4年ぶりに開かれた小佐野町内会の盆踊り=17日、北銀小佐野支店駐車場
釜石市の小佐野町内会(佐々木喜一会長、340世帯)は17日、新型コロナウイルス感染症の影響で中止していた盆踊りを4年ぶりに再開。地域住民らが踊りや出店、抽選会などを楽しみ、久しぶりの町内会行事で交流の輪を広げた。各種制限が緩和されたこともあり人出は予想以上。休止していた町内会活動復活へ弾みをつけた。
同町内会の盆踊り会場は北日本銀行小佐野支店の駐車場。12日にやぐらを設営し、16日の開催を予定していたが、夕方からの悪天候が予想されたため翌17日に延期された。町内会役員らが午前中からちょうちんを取り付けるなどし会場準備。午後6時半に開会した。
小佐野コミュニティ会館を練習拠点とする釜石民謡クラブが協力し、踊りを先導。「炭坑節」「相馬盆唄」といった盆踊りの定番曲のほか、地元の「釜石小唄」で踊りを楽しんだ。大小の太鼓で盛り上げたのは、町内で病院や介護施設を運営する医療法人楽山会、社会福祉法人楽水会の職員ら4人。地域の盆踊りへの協力は長年続く。
市民に親しまれる「釜石小唄」は盆踊りでも踊られる地元の定番
地元の楽山会、楽水会職員は大小の太鼓で協力。子どもたちにもたたき方を教えた(右上)
会場では同会館で活動するエアロビックダンスグループ・キッズDADAの発表も。幼稚園のころから活動する佐野雪乃さん(8)は「いつもと違って人がいっぱいで慣れない感じ。でもうまく踊れた」と満足げ。初めての盆踊り参加を楽しんだ。民謡クラブは三味線伴奏で「ソーラン節」「大漁唄い込み」などの歌も披露。平田いきいきサークルは「サザエさん」の歌などで簡単な振り付けを披露し、来場者と楽しんだ。
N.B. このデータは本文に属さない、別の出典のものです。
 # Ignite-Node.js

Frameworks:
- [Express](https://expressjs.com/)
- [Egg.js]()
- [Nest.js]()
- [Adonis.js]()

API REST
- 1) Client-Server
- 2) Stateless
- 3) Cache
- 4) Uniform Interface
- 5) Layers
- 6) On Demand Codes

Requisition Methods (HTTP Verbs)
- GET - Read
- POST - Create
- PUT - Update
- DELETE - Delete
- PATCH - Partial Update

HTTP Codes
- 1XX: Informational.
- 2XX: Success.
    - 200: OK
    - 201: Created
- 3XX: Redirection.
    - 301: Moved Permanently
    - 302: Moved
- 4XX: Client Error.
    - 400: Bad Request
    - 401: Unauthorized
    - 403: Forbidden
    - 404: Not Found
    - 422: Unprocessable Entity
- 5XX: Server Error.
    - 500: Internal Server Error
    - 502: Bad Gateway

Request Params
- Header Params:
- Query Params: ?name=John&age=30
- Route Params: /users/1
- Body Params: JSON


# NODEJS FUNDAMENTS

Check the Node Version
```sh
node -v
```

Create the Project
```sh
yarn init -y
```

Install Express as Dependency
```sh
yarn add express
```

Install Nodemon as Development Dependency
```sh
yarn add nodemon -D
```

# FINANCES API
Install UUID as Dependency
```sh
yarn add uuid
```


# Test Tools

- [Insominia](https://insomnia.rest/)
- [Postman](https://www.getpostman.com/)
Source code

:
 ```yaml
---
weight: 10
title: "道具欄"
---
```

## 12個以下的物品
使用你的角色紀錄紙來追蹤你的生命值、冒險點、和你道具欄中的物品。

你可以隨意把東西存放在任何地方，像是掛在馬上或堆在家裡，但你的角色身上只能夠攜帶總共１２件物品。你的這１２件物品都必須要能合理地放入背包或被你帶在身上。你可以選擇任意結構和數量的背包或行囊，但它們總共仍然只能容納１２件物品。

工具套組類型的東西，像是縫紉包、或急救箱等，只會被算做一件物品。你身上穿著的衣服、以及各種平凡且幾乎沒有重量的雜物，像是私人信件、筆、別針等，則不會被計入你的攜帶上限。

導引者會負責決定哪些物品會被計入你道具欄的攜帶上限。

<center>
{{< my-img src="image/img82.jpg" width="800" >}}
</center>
元気いっぱい!!エアロビックダンスを披露するキッズDADA
歌や踊りで協力した釜石民謡クラブのメンバーら
辺りが暗くなり始めると来場者はどんどん増え、踊りの輪も大きくなった。子どもたちは見よう見まねで手を動かし夏の思い出づくり。曲のリズムに合わせて太鼓をたたいてみる子もいて、たくさんの笑顔が広がった。
暗くなると、やぐらの周りには老若男女の踊りの輪ができた
子どもたちも久しぶりの盆踊りを楽しんだ
会場には多くの地域住民が訪れ、お盆の風物詩を満喫した
小佐野町の四宮香蓮さん(9)は「盆踊りに来たことはあるけど踊るのは初めて。踊りは覚えれば簡単で楽しかった」と笑顔。「明日から学校が始まる。夏休み最後のいい思い出になった」と喜んだ。母実佳さん(38)は久しぶりの開催に「活気が出ていいですね。やってもらってうれしい。コロナも明けて子どももすごく楽しんでいたよう」と声を弾ませた。
会場には3店の出店が並び、焼き鳥や焼きそば、かき氷などの屋台メニューを販売。地元小佐野在住で、本場中国の味を再現した「月餅」販売が人気を集める高莉莉さん(リリーズ美食工房)も初の盆踊り出店で地域との交流を深めた。地元商店会の協賛による抽選会では、1~3等で米やタオルギフト、菓子詰め合わせ、ラッキー賞25本は商品券が当たるとあって、来場者は期待しながら番号の発表を待った。
夏祭り気分を上げる飲食の出店には家族連れなどが列を作った
「当たるかな?」抽選会の番号発表に期待を高める来場者
古くから釜石製鉄所の社宅エリアだった小佐野町では、社宅自治会単位で盆踊りを開催してきた経緯がある。21年ほど前、小佐野町内会が発足したのを機に、地元商店会との合同盆踊りがスタート。2夜の開催で、町内会員はもとより周辺の小川町、定内町などからも来場者が訪れる一大イベントとなっていた。
佐々木町内会長(82)は「しばらくぶりだったが、思ったより人が集まった。今年は特にも子どもが多い印象。祖父母の家に帰省中の子もいるのかも。これからもみんなで相談しながらより楽しめる盆踊りにしていきたい」と話した。